## Records contained in a dataset
◇ ◇ ◇ ◇ ◇

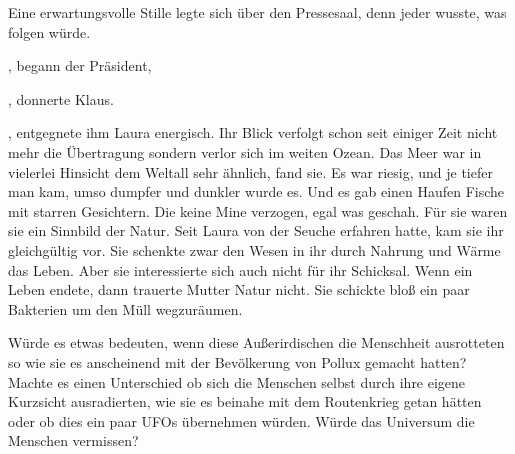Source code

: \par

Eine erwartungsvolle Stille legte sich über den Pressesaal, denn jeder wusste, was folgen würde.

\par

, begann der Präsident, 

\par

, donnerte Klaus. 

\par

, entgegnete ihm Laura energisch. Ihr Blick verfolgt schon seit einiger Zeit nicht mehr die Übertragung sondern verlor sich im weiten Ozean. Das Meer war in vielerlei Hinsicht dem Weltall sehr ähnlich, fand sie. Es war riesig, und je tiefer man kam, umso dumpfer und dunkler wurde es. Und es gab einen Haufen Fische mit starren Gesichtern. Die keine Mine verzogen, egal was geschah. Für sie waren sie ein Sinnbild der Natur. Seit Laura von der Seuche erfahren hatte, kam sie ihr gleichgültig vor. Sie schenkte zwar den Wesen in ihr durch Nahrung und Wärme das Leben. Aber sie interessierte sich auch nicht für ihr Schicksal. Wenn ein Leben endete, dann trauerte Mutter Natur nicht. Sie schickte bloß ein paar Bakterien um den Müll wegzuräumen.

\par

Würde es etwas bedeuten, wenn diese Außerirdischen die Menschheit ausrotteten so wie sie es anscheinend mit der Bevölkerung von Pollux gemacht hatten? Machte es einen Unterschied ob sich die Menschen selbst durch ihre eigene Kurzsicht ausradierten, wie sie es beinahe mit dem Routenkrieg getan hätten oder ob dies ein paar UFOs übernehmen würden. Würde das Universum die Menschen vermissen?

◇ ◇ ◇ ◇ ◇

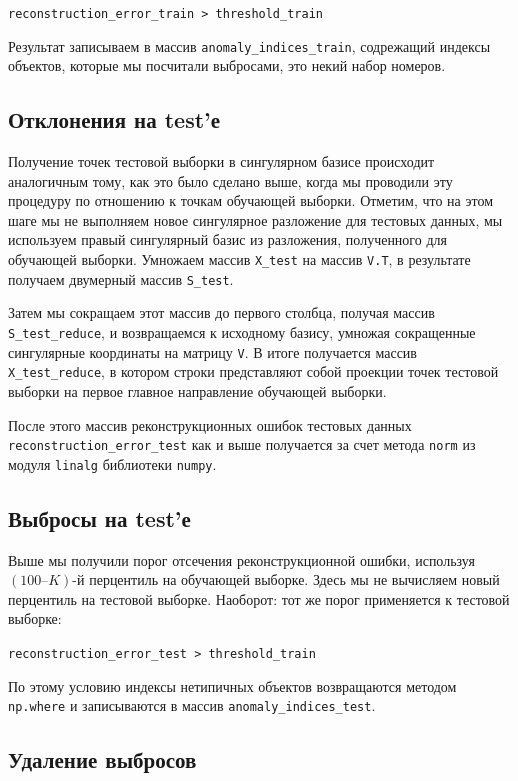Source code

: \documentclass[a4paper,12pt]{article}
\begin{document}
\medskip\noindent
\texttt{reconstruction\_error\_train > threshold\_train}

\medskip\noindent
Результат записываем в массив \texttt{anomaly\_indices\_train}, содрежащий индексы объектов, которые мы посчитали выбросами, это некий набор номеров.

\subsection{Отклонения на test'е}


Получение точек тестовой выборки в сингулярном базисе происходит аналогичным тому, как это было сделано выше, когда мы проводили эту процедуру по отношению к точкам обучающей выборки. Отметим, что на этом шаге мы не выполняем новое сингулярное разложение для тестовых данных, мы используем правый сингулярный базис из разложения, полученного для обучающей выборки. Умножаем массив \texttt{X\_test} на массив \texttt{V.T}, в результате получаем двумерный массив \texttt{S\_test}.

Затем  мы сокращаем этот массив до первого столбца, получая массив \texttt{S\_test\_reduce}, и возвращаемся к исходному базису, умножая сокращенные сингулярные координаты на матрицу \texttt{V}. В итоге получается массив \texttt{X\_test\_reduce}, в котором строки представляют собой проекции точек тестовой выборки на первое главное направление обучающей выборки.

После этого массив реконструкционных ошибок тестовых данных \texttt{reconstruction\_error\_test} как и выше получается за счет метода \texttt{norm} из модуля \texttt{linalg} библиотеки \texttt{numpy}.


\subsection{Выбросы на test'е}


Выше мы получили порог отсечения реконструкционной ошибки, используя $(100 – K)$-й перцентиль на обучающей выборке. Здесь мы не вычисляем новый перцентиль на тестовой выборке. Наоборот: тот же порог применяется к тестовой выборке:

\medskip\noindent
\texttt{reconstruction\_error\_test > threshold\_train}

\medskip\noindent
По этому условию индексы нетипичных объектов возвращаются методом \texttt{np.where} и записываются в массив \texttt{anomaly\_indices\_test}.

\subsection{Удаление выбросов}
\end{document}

◇ ◇ ◇ ◇ ◇

Every line in the records above with the string "anomaly" in it should be shown.

Результат записываем в массив \texttt{anomaly\_indices\_train}, содрежащий индексы объектов, которые мы посчитали выбросами, это некий набор номеров.
По этому условию индексы нетипичных объектов возвращаются методом \texttt{np.where} и записываются в массив \texttt{anomaly\_indices\_test}.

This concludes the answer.